TASK ITEM
Lines before the one containing "- Streaming data processing" are to be left out; that line and every line after it, through the last line below, are to be reproduced exactly.

DATA EXCERPTS
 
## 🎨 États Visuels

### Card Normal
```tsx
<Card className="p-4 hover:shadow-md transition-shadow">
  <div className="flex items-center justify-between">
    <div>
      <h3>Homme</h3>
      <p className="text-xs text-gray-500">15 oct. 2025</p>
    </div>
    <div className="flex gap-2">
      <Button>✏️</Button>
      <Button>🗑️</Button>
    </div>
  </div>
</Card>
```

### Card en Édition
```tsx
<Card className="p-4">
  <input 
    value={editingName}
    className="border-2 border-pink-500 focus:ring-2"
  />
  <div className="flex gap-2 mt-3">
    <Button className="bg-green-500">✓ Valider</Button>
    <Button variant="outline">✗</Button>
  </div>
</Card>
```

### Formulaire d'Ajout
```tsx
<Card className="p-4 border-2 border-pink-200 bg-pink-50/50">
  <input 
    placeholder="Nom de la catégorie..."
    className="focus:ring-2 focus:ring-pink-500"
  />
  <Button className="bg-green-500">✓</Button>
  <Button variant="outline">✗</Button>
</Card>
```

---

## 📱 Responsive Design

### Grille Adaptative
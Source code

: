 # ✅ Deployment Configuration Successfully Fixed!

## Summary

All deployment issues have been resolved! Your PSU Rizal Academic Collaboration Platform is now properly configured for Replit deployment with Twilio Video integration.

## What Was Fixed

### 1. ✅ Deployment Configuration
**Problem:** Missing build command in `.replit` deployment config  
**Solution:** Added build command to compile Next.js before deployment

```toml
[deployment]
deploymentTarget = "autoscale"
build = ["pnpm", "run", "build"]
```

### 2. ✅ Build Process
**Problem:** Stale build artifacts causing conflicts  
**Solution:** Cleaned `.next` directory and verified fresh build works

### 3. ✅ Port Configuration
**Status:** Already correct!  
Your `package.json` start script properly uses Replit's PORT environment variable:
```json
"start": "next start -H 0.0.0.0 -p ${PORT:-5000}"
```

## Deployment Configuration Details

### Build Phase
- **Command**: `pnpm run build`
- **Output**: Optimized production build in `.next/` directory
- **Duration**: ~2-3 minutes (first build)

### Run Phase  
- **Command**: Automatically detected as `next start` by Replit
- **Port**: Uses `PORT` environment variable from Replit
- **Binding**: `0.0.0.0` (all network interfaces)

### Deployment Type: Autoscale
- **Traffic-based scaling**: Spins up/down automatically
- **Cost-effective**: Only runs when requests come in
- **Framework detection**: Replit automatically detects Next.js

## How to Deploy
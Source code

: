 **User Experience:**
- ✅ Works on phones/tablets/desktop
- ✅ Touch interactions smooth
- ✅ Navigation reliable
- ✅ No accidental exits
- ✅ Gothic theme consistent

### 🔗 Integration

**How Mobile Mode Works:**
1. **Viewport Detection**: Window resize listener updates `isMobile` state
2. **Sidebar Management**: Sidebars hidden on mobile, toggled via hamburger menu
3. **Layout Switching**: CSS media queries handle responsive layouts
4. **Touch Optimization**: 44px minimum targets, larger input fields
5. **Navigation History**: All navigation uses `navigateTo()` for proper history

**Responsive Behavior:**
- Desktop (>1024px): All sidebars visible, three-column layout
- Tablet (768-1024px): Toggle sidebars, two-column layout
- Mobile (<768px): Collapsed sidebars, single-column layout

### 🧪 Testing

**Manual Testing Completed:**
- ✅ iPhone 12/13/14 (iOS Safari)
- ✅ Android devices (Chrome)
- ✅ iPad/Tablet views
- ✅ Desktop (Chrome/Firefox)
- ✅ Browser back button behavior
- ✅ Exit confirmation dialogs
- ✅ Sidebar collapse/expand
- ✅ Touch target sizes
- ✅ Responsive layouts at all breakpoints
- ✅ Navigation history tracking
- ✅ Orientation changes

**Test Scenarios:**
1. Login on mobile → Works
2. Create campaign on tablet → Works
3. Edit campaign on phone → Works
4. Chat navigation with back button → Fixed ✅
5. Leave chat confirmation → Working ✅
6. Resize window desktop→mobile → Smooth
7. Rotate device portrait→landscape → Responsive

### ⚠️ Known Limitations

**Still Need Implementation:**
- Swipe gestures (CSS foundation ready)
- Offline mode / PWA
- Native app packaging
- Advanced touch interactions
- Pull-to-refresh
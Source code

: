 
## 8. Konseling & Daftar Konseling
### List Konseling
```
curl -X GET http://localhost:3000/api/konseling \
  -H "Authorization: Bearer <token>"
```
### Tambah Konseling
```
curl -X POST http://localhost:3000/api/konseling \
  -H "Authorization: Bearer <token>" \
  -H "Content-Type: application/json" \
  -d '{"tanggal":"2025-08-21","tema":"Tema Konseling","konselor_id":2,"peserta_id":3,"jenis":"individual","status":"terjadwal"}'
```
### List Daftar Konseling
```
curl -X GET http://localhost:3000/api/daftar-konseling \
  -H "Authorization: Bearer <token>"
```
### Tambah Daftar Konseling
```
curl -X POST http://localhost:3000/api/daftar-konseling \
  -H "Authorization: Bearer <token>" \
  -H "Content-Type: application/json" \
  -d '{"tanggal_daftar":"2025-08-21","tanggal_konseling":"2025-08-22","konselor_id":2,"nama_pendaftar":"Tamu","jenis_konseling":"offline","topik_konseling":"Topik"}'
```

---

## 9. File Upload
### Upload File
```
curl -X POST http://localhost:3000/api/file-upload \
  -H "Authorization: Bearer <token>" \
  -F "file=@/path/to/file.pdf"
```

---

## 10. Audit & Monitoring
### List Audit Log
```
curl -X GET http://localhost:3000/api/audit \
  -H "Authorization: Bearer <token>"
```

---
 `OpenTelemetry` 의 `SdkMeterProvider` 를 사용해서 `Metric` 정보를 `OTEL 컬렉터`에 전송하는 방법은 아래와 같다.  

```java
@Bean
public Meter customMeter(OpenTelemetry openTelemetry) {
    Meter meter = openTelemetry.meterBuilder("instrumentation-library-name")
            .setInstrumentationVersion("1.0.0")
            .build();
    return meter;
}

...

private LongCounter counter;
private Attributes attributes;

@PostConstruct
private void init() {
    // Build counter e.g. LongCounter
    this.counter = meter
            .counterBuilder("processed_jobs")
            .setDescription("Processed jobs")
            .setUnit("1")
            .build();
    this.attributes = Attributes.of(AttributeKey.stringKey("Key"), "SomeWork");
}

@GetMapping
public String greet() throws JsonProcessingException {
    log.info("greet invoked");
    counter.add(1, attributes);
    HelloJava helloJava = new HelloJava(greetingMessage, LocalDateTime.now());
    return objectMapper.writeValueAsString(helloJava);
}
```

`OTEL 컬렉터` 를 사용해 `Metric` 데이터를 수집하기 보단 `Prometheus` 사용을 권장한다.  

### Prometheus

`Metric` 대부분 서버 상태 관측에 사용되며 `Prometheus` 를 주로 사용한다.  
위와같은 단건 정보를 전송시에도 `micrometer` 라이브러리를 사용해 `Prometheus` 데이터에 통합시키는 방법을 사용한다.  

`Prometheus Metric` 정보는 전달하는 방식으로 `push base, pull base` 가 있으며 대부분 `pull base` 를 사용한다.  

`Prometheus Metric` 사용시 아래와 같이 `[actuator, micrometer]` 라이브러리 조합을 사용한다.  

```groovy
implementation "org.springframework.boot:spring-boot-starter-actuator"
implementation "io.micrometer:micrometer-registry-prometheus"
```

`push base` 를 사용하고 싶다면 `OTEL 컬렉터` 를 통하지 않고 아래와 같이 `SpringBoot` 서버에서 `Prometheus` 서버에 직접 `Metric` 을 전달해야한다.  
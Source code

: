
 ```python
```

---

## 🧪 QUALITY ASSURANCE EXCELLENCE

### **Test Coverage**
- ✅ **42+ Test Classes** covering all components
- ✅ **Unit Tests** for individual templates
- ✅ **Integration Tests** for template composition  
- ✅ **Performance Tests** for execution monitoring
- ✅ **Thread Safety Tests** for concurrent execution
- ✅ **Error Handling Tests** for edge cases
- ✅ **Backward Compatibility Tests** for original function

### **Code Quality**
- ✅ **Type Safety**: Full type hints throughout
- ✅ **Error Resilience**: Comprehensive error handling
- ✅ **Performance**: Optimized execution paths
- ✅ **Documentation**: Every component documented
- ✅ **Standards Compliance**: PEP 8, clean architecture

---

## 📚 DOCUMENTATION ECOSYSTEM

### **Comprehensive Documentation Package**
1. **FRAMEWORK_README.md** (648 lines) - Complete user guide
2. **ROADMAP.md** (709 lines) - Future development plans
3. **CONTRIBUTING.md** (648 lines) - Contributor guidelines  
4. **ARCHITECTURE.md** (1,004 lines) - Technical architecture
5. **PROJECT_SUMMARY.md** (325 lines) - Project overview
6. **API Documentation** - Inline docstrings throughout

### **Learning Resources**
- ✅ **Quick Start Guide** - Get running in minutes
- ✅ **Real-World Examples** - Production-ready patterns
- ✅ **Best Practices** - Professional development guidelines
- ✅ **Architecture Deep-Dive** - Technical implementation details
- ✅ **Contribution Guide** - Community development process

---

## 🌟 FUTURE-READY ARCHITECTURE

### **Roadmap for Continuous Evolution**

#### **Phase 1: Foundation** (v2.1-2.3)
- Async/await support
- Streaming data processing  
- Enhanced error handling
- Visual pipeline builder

ANSWER SPACE
- Streaming data processing  
- Enhanced error handling
- Visual pipeline builder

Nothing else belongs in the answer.